The results of the analysis allow for a linguistic and a cognitive interpretation. From a cognitive perspective, 22 words is a substantial amount of information to process when interpreters are expected to observe all the syntactic, semantic, and pragmatic content of the original. Because an interpreter’s memory is heavily taxed during consecutive interpreting, the use of interruptions may not assist interpreters in managing the length of witnesses’ utterances effectively. Consequently, the more information an interpreter needs to process, the higher the odds that he or she will add to, or omit from, the original linguistic content.
If considered from a linguistic perspective, the interpreter’s omissions may result in a witness being perceived as more trustworthy than what is intended in the original.3 In studies that examine the effect of testimony style on mock jurors,4 witnesses who provided testimony that was void of hesitations and discourse markers, such as well, were perceived to be more credible and trustworthy than witnesses whose testimony included these linguistic features. Thus, the interpreter’s omission of stylistic content has linguistic and, possibly, legal consequences, since it may change the manner in which a witness is perceived in the courtroom.
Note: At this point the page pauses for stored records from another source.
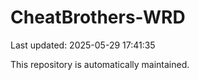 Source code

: # CheatBrothers-WRD

Last updated: 2025-05-29 17:41:35

This repository is automatically maintained.
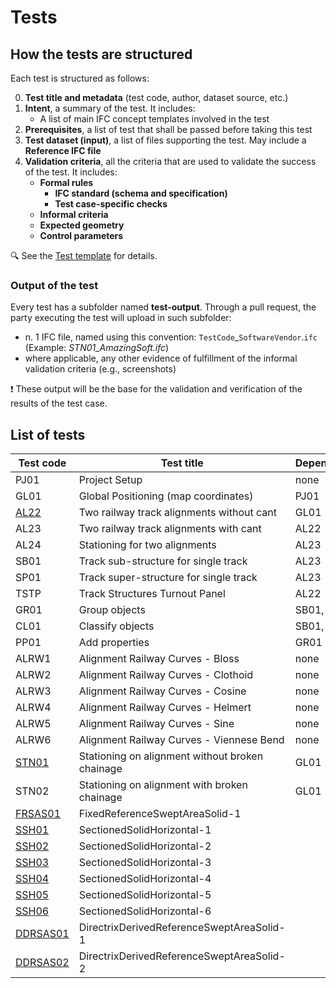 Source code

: # Tests

## How the tests are structured
Each test is structured as follows:

0. **Test title and metadata** (test code, author, dataset source, etc.)
1. **Intent**, a summary of the test. It includes:
   - A list of main IFC concept templates involved in the test
2. **Prerequisites**, a list of test that shall be passed before taking this test
3. **Test dataset (input)**, a list of files supporting the test. May include a **Reference IFC file**
4. **Validation criteria**, all the criteria that are used to validate the success of the test. It includes:
   - **Formal rules**
     - **IFC standard (schema and specification)**
     - **Test case-specific checks**
   - **Informal criteria**
   - **Expected geometry**
   - **Control parameters**

🔍 See the [Test template](./Test%20template.md) for details.

### Output of the test
Every test has a subfolder named **test-output**. Through a pull request, the party executing the test will upload in such subfolder:
   - n. 1 IFC file, named using this convention: `TestCode`_`SoftwareVendor`.`ifc` (Example: *STN01_AmazingSoft.ifc*)
   - where applicable, any other evidence of fulfillment of the informal validation criteria (e.g., screenshots)

❗ These output will be the base for the validation and verification of the results of the test case.

## List of tests

| Test code                   | Test title                                      | Dependencies |
|-----------------------------|-------------------------------------------------|--------------|
| PJ01                        | Project Setup                                   | none         |
| GL01                        | Global Positioning (map coordinates)            | PJ01         |
| [AL22](./AL22_example-test) | Two railway track alignments without cant       | GL01         |
| AL23                        | Two railway track alignments with cant          | AL22         |
| AL24                        | Stationing for two alignments                   | AL23         |
| SB01                        | Track sub-structure for single track            | AL23         |
| SP01                        | Track super-structure for single track          | AL23         |
| TSTP                        | Track Structures Turnout Panel                  | AL22         |
| GR01                        | Group objects                                   | SB01, SP01   |
| CL01                        | Classify objects                                | SB01, SP01   |
| PP01                        | Add properties                                  | GR01         |
| ALRW1                       | Alignment Railway Curves - Bloss                | none         |
| ALRW2                       | Alignment Railway Curves - Clothoid             | none         |
| ALRW3                       | Alignment Railway Curves - Cosine               | none         |
| ALRW4                       | Alignment Railway Curves - Helmert              | none         |
| ALRW5                       | Alignment Railway Curves - Sine                 | none         |
| ALRW6                       | Alignment Railway Curves - Viennese Bend        | none         |
| [STN01](./STN01)            | Stationing on alignment without broken chainage | GL01         |
| STN02                       | Stationing on alignment with broken chainage    | GL01         |
| [FRSAS01](./FRSAS01)        | FixedReferenceSweptAreaSolid-1                  |              |
| [SSH01](./SSH01)            | SectionedSolidHorizontal-1                      |              |
| [SSH02](./SSH02)            | SectionedSolidHorizontal-2                      |              |
| [SSH03](./SSH03)            | SectionedSolidHorizontal-3                      |              |
| [SSH04](./SSH04)            | SectionedSolidHorizontal-4                      |              |
| [SSH05](./SSH05)            | SectionedSolidHorizontal-5                      |              |
| [SSH06](./SSH06)            | SectionedSolidHorizontal-6                      |              |
| [DDRSAS01](./DDRSAS01)      | DirectrixDerivedReferenceSweptAreaSolid-1       |              |
| [DDRSAS02](./DDRSAS02)      | DirectrixDerivedReferenceSweptAreaSolid-2       |              |

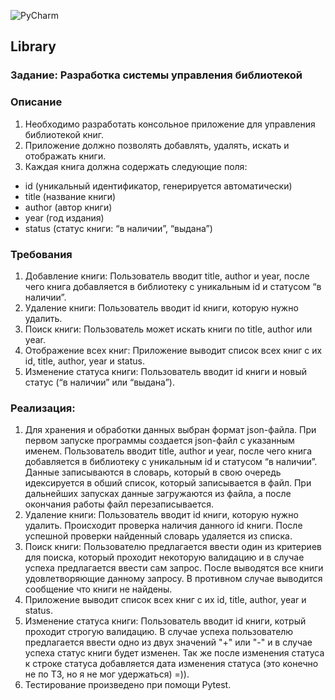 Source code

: ![PyCharm](https://img.shields.io/badge/pycharm-143?style=for-the-badge&logo=pycharm&logoColor=black&color=black&labelColor=green) 

## Library
### Задание: Разработка системы управления библиотекой

### Описание
1. Необходимо разработать консольное приложение для управления библиотекой книг.
2. Приложение должно позволять добавлять, удалять, искать и отображать книги.
3. Каждая книга должна содержать следующие поля:
 * id (уникальный идентификатор, генерируется автоматически)
 * title (название книги)
 * author (автор книги)
 * year (год издания)
 * status (статус книги: “в наличии”, “выдана”)

### Требования
 1. Добавление книги: Пользователь вводит title, author и year, после чего книга добавляется в библиотеку с уникальным id и статусом “в наличии”.
 2. Удаление книги: Пользователь вводит id книги, которую нужно удалить.
 3. Поиск книги: Пользователь может искать книги по title, author или year.
 4. Отображение всех книг: Приложение выводит список всех книг с их id, title, author, year и status.
 5. Изменение статуса книги: Пользователь вводит id книги и новый статус (“в наличии” или “выдана”).

### Реализация:
1. Для хранения и обработки данных выбран формат json-файла.
При первом запуске программы создается json-файл с указанным именем. Пользователь вводит title, author и year, после чего книга добавляется в библиотеку с уникальным id и статусом “в наличии”. Данные записываются в словарь, который в свою очередь идексируется в обший список, который записывается в файл.
При дальнейших запусках данные загружаются из файла, а после окончания работы файл перезаписывается.
2. Удаление книги: Пользователь вводит id книги, которую нужно удалить. Происходит проверка наличия данного id книги.
После успешной проверки найденный словарь удаляется из списка.
3. Поиск книги: Пользователю предлагается ввести один из критериев для поиска, который проходит некоторую валидацию и в случае успеха предлагается ввести сам запрос.
После выводятся все книги удовлетворяющие данному запросу. В противном случае выводится сообщение что книги не найдены.
4. Приложение выводит список всех книг с их id, title, author, year и status.
5. Изменение статуса книги:  Пользователь вводит id книги, котрый проходит строгую валидацию. В случае успеха пользователю предлагается ввести одно из двух
значений "+" или "-" и в случае успеха статус книги будет изменен. Так же после изменения статуса к строке статуса добавляется дата изменения статуса
(это конечно не по ТЗ, но я не мог удержаться) =)).
6. Тестирование произведено при помощи Pytest.

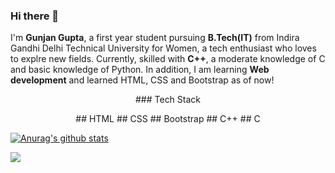 ### Hi there 👋

I'm **Gunjan Gupta**, a first year student pursuing **B.Tech(IT)** from Indira Gandhi Delhi Technical University for Women, a tech enthusiast who loves to explre new fields.
Currently, skilled with **C++**, a moderate knowledge of C and basic knowledge of Python. In addition, I am learning **Web development** and learned HTML, CSS and Bootstrap as of now!

<p align="center">### Tech Stack </p>
<p align="center"> ## HTML ## CSS ## Bootstrap ## C++ ## C </p>

[![Anurag's github stats](https://github-readme-stats.vercel.app/apigunjan-g=anuraghazra)](https://github.com/anuraghazra/github-readme-stats)

<img align="center" src="https://github-readme-stats.vercel.app/api/<CARD_TYPE>/?username=<USERNAME>&theme=<THEME_NAME>" />


<!--
**gunjan-g/gunjan-g** is a ✨ _special_ ✨ repository because its `README.md` (this file) appears on your GitHub profile.


Here are some ideas to get you started:

- 🔭 I’m currently working on ...
- 🌱 I’m currently learning ...
- 👯 I’m looking to collaborate on ...
- 🤔 I’m looking for help with ...
- 💬 Ask me about ...
- 📫 How to reach me: ...
- 😄 Pronouns: ...
- ⚡ Fun fact: ...
-->
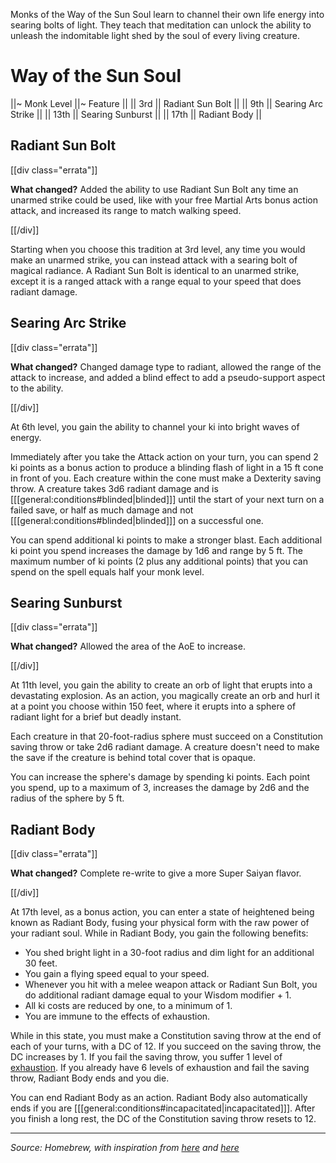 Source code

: Monks of the Way of the Sun Soul learn to channel their own life energy into searing bolts of light. They teach that meditation can unlock the ability to unleash the indomitable light shed by the soul of every living creature.

# Way of the Sun Soul

||~ Monk Level ||~ Feature ||
|| 3rd || Radiant Sun Bolt ||
|| 9th || Searing Arc Strike ||
|| 13th || Searing Sunburst ||
|| 17th || Radiant Body ||

## Radiant Sun Bolt

[[div class="errata"]]

**What changed?** Added the ability to use Radiant Sun Bolt any time an unarmed strike could be used, like with your  free Martial Arts bonus action attack, and increased its range to match walking speed.

[[/div]]

Starting when you choose this tradition at 3rd level, any time you would make an unarmed strike, you can instead attack with a searing bolt of magical radiance. A Radiant Sun Bolt is identical to an unarmed strike, except it is a ranged attack with a range equal to your speed that does radiant damage.

<h2 class="no-float">Searing Arc Strike</h2>

[[div class="errata"]]

**What changed?** Changed damage type to radiant, allowed the range of the attack to increase, and added a blind effect to add a pseudo-support aspect to the ability.

[[/div]]

At 6th level, you gain the ability to channel your ki into bright waves of energy.

Immediately after you take the Attack action on your turn, you can spend 2 ki points as a bonus action to produce a blinding flash of light in a 15 ft cone in front of you. Each creature within the cone must make a Dexterity saving throw. A creature takes 3d6 radiant damage and is [[[general:conditions#blinded|blinded]]] until the start of your next turn on a failed save, or half as much damage and not [[[general:conditions#blinded|blinded]]] on a successful one.

You can spend additional ki points to make a stronger blast. Each additional ki point you spend increases the damage by 1d6 and range by 5 ft. The maximum number of ki points (2 plus any additional points) that you can spend on the spell equals half your monk level.

## Searing Sunburst

[[div class="errata"]]

**What changed?** Allowed the area of the AoE to increase.

[[/div]]

At 11th level, you gain the ability to create an orb of light that erupts into a devastating explosion. As an action, you magically create an orb and hurl it at a point you choose within 150 feet, where it erupts into a sphere of radiant light for a brief but deadly instant.

Each creature in that 20-foot-radius sphere must succeed on a Constitution saving throw or take 2d6 radiant damage. A creature doesn't need to make the save if the creature is behind total cover that is opaque.

You can increase the sphere's damage by spending ki points. Each point you spend, up to a maximum of 3, increases the damage by 2d6 and the radius of the sphere by 5 ft.

## Radiant Body

[[div class="errata"]]

**What changed?** Complete re-write to give a more Super Saiyan flavor.

[[/div]]

At 17th level, as a bonus action, you can enter a state of heightened being known as Radiant Body, fusing your physical form with the raw power of your radiant soul. While in Radiant Body, you gain the following benefits:

* You shed bright light in a 30-foot radius and dim light for an additional 30 feet.
* You gain a flying speed equal to your speed.
* Whenever you hit with a melee weapon attack or Radiant Sun Bolt, you do additional radiant damage equal to your Wisdom modifier + 1.
* All ki costs are reduced by one, to a minimum of 1.
* You are immune to the effects of exhaustion.

While in this state, you must make a Constitution saving throw at the end of each of your turns, with a DC of 12. If you succeed on the saving throw, the DC increases by 1. If you fail the saving throw, you suffer 1 level of [exhaustion](/dnd/general/conditions#exhaustion). If you already have 6 levels of exhaustion and fail the saving throw, Radiant Body ends and you die.

You can end Radiant Body as an action. Radiant Body also automatically ends if you are [[[general:conditions#incapacitated|incapacitated]]]. After you finish a long rest, the DC of the Constitution saving throw resets to 12.

----

*Source: Homebrew, with inspiration from [here](https://www.gmbinder.com/share/-M1l9pC8wG0cifXwaz87) and [here](https://old.reddit.com/r/dndnext/comments/933e9k/5e_homebrew_monk_way_of_the_sun_soul_reimagined/)* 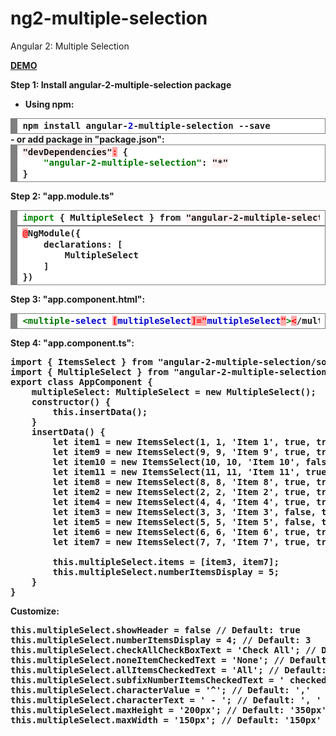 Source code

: # ng2-multiple-selection
Angular 2: Multiple Selection

<strong> <a href="https://embed.plnkr.co/jCg4d4yApxsIZrNUPLBl/" target="_blank">DEMO</a><strong>

<strong>Step 1:</strong> Install angular-2-multiple-selection package
 - Using npm:
<div style="background: #ffffff; overflow:auto;width:auto;border:solid gray;border-width:.1em .1em .1em .8em;padding:.2em .6em;"><pre style="margin: 0; line-height: 125%">npm install angular<span style="color: #333333">-</span><span style="color: #0000DD; font-weight: bold">2</span><span style="color: #333333">-</span>multiple<span style="color: #333333">-</span>selection <span style="color: #333333">--</span>save
</pre></div>
 - or add package in "package.json":
<div style="background: #ffffff; overflow:auto;width:auto;border:solid gray;border-width:.1em .1em .1em .8em;padding:.2em .6em;"><pre style="margin: 0; line-height: 125%"><span style="background-color: #fff0f0">&quot;devDependencies&quot;</span><span style="color: #FF0000; background-color: #FFAAAA">:</span> {
    <span style="color: #007700">&quot;angular-2-multiple-selection&quot;</span>: <span style="background-color: #fff0f0">&quot;*&quot;</span>
}
</pre></div>

<strong>Step 2:</strong> "app.module.ts"
<div style="background: #ffffff; overflow:auto;width:auto;border:solid gray;border-width:.1em .1em .1em .8em;padding:.2em .6em;"><pre style="margin: 0; line-height: 125%"><span style="color: #008800; font-weight: bold">import</span> { MultipleSelect } from <span style="background-color: #fff0f0">&quot;angular-2-multiple-selection/multiple-select&quot;</span>;
</pre></div>

<div style="background: #ffffff; overflow:auto;width:auto;border:solid gray;border-width:.1em .1em .1em .8em;padding:.2em .6em;"><pre style="margin: 0; line-height: 125%"><span style="color: #FF0000; background-color: #FFAAAA">@</span>NgModule({
    declarations<span style="color: #333333">:</span> [
        MultipleSelect
    ]
})
</pre></div>

<strong>Step 3:</strong> "app.component.html":
<div style="background: #ffffff; overflow:auto;width:auto;border:solid gray;border-width:.1em .1em .1em .8em;padding:.2em .6em;"><pre style="margin: 0; line-height: 125%"><span style="color: #007700">&lt;multiple</span><span style="color: #0000CC">-select</span> <span style="color: #FF0000; background-color: #FFAAAA">[</span><span style="color: #0000CC">multipleSelect</span><span style="color: #FF0000; background-color: #FFAAAA">]=&quot;</span><span style="color: #0000CC">multipleSelect</span><span style="color: #FF0000; background-color: #FFAAAA">&quot;</span><span style="color: #007700">&gt;</span><span style="color: #FF0000; background-color: #FFAAAA">&lt;</span>/multiple-select&gt;
</pre></div>

<strong>Step 4:</strong> "app.component.ts":
<pre class="csharpcode">
import { ItemsSelect } <span class="kwrd">from</span> <span class="str">"angular-2-multiple-selection/sources/models/items-select"</span>;
import { MultipleSelect } <span class="kwrd">from</span> <span class="str">"angular-2-multiple-selection/sources/models/multiple-select"</span>;
export <span class="kwrd">class</span> AppComponent {
    multipleSelect: MultipleSelect = <span class="kwrd">new</span> MultipleSelect();
    constructor() {
        <span class="kwrd">this</span>.insertData();        
    }
    insertData() {
        let item1 = <span class="kwrd">new</span> ItemsSelect(1, 1, <span class="str">'Item 1'</span>, <span class="kwrd">true</span>, <span class="kwrd">true</span>, <span class="kwrd">true</span>, []);
        let item9 = <span class="kwrd">new</span> ItemsSelect(9, 9, <span class="str">'Item 9'</span>, <span class="kwrd">true</span>, <span class="kwrd">true</span>, <span class="kwrd">true</span>, []);
        let item10 = <span class="kwrd">new</span> ItemsSelect(10, 10, <span class="str">'Item 10'</span>, <span class="kwrd">false</span>, <span class="kwrd">true</span>, <span class="kwrd">true</span>, []);
        let item11 = <span class="kwrd">new</span> ItemsSelect(11, 11, <span class="str">'Item 11'</span>, <span class="kwrd">true</span>, <span class="kwrd">true</span>, <span class="kwrd">true</span>, [item9, item10]);
        let item8 = <span class="kwrd">new</span> ItemsSelect(8, 8, <span class="str">'Item 8'</span>, <span class="kwrd">true</span>, <span class="kwrd">true</span>, <span class="kwrd">true</span>, [item11]);
        let item2 = <span class="kwrd">new</span> ItemsSelect(2, 2, <span class="str">'Item 2'</span>, <span class="kwrd">true</span>, <span class="kwrd">true</span>, <span class="kwrd">true</span>, [item1, item8]);
        let item4 = <span class="kwrd">new</span> ItemsSelect(4, 4, <span class="str">'Item 4'</span>, <span class="kwrd">true</span>, <span class="kwrd">true</span>, <span class="kwrd">true</span>, []);
        let item3 = <span class="kwrd">new</span> ItemsSelect(3, 3, <span class="str">'Item 3'</span>, <span class="kwrd">false</span>, <span class="kwrd">true</span>, <span class="kwrd">true</span>, [item2, item4]);
        let item5 = <span class="kwrd">new</span> ItemsSelect(5, 5, <span class="str">'Item 5'</span>, <span class="kwrd">false</span>, <span class="kwrd">true</span>, <span class="kwrd">true</span>, []);
        let item6 = <span class="kwrd">new</span> ItemsSelect(6, 6, <span class="str">'Item 6'</span>, <span class="kwrd">true</span>, <span class="kwrd">true</span>, <span class="kwrd">true</span>, []);
        let item7 = <span class="kwrd">new</span> ItemsSelect(7, 7, <span class="str">'Item 7'</span>, <span class="kwrd">true</span>, <span class="kwrd">true</span>, <span class="kwrd">true</span>, [item5, item6]);

        <span class="kwrd">this</span>.multipleSelect.items = [item3, item7];
        <span class="kwrd">this</span>.multipleSelect.numberItemsDisplay = 5;
    }
}</pre>


<strong>Customize:</strong>
<pre class="csharpcode">
<span class="kwrd">this</span>.multipleSelect.showHeader = <span class="kwrd">false</span> <span class="rem">// Default: true</span>
<span class="kwrd">this</span>.multipleSelect.numberItemsDisplay = 4; <span class="rem">// Default: 3</span>
<span class="kwrd">this</span>.multipleSelect.checkAllCheckBoxText = <span class="str">'Check All'</span>; <span class="rem">// Default: 'Check All Items'</span>
<span class="kwrd">this</span>.multipleSelect.noneItemCheckedText = <span class="str">'None'</span>; <span class="rem">// Default: 'None Selected'</span>
<span class="kwrd">this</span>.multipleSelect.allItemsCheckedText = <span class="str">'All'</span>; <span class="rem">// Default: 'All Items Checked'</span>
<span class="kwrd">this</span>.multipleSelect.subfixNumberItemsCheckedText = <span class="str">' checked'</span>; <span class="rem">// Default: ' selected'</span>
<span class="kwrd">this</span>.multipleSelect.characterValue = <span class="str">'^'</span>; <span class="rem">// Default: ','</span>
<span class="kwrd">this</span>.multipleSelect.characterText = <span class="str">' - '</span>; <span class="rem">// Default: ', '</span>
<span class="kwrd">this</span>.multipleSelect.maxHeight = <span class="str">'200px'</span>; <span class="rem">// Default: '350px'</span>
<span class="kwrd">this</span>.multipleSelect.maxWidth = <span class="str">'150px'</span>; <span class="rem">// Default: '150px'</span></pre>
A change in jurors’ perception of witnesses, whether it is positive or negative, may interfere with the legal process and violate the expectations of the interpreter’s prescribed role in the courtroom.

Observations for Additional Study
In sum, the findings of my study on the bilingual courtroom suggest that the interpreter’s use of interruptions to manage the witness’s use of lengthy, dense, and complex utterances carries a cost, since in two out of three instances it was not effective in reducing errors. Other techniques, such as note-taking, may be more effective in managing memory and should be evaluated further in the study and practice of courtroom interpreting.

1. For a more detailed discussion of the role of speech styles in the courtroom, see: Berk-Seligson, S. The Bilingual Courtroom: Court Interpreters in the Judicial Process, 2nd edition (Chicago: The University of Chicago Press, 2002); and Hale, S.B. The Discourse of Court Interpreting (Amsterdam: John Benjamins, 2004); and O’Barr, W. Linguistic
Evidence: Language, Power, and Strategy in the Courtroom (New York: Academic Press, 1982).

2. Mason, M. Courtroom Interpreting (Lanham, Maryland: University Press of America, Rowman and Littlefield Publishing Co., forthcoming).

3. Berk-Seligson, S. The Bilingual Courtroom; and Hale, S.B., The Discourse of Court Interpreting.

4. Berk-Seligson, S., The Bilingual Courtroom; and O’Barr, W., Linguistic Evidence.